▶ **WORK ORDER**: As the answer, give every line of the records that includes the word "Sinne".

▶ **THE INPUT**:
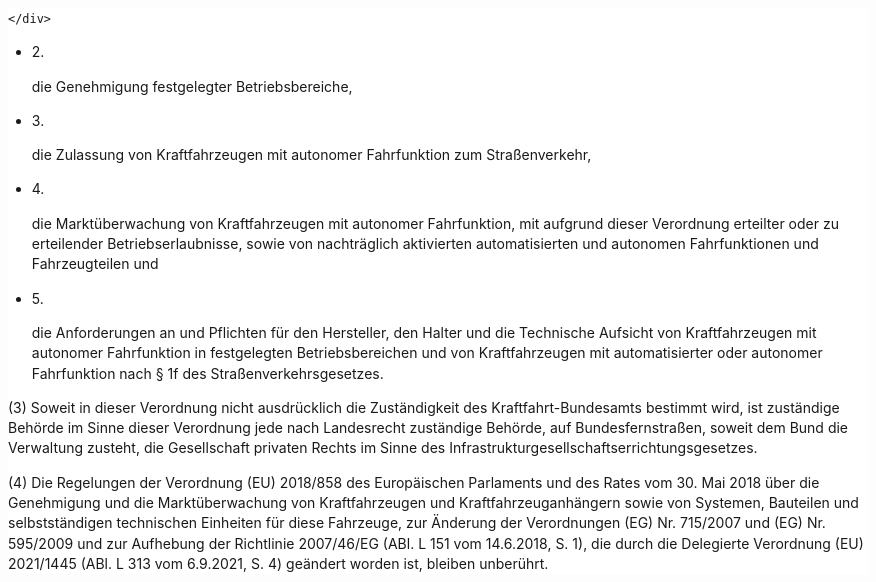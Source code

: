     </div>

  - 2\.
    
    <div>
    
    die Genehmigung festgelegter Betriebsbereiche,
    
    </div>

  - 3\.
    
    <div>
    
    die Zulassung von Kraftfahrzeugen mit autonomer Fahrfunktion zum
    Straßenverkehr,
    
    </div>

  - 4\.
    
    <div>
    
    die Marktüberwachung von Kraftfahrzeugen mit autonomer Fahrfunktion,
    mit aufgrund dieser Verordnung erteilter oder zu erteilender
    Betriebserlaubnisse, sowie von nachträglich aktivierten
    automatisierten und autonomen Fahrfunktionen und Fahrzeugteilen und
    
    </div>

  - 5\.
    
    <div>
    
    die Anforderungen an und Pflichten für den Hersteller, den Halter
    und die Technische Aufsicht von Kraftfahrzeugen mit autonomer
    Fahrfunktion in festgelegten Betriebsbereichen und von
    Kraftfahrzeugen mit automatisierter oder autonomer Fahrfunktion nach
    § 1f des Straßenverkehrsgesetzes.
    
    </div>

</div>

<div class="jurAbsatz">

(3) Soweit in dieser Verordnung nicht ausdrücklich die Zuständigkeit des
Kraftfahrt-Bundesamts bestimmt wird, ist zuständige Behörde im Sinne
dieser Verordnung jede nach Landesrecht zuständige Behörde, auf
Bundesfernstraßen, soweit dem Bund die Verwaltung zusteht, die
Gesellschaft privaten Rechts im Sinne des
Infrastrukturgesellschaftserrichtungsgesetzes.

</div>

<div class="jurAbsatz">

(4) Die Regelungen der Verordnung (EU) 2018/858 des Europäischen
Parlaments und des Rates vom 30. Mai 2018 über die Genehmigung und die
Marktüberwachung von Kraftfahrzeugen und Kraftfahrzeuganhängern sowie
von Systemen, Bauteilen und selbstständigen technischen Einheiten für
diese Fahrzeuge, zur Änderung der Verordnungen (EG) Nr. 715/2007 und
(EG) Nr. 595/2009 und zur Aufhebung der Richtlinie 2007/46/EG (ABl.
L 151 vom 14.6.2018, S. 1), die durch die Delegierte Verordnung (EU)
2021/1445 (ABl. L 313 vom 6.9.2021, S. 4) geändert worden ist, bleiben
unberührt.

▶ **RESPONSE AREA**:
Kraftfahrt-Bundesamts bestimmt wird, ist zuständige Behörde im Sinne
Gesellschaft privaten Rechts im Sinne des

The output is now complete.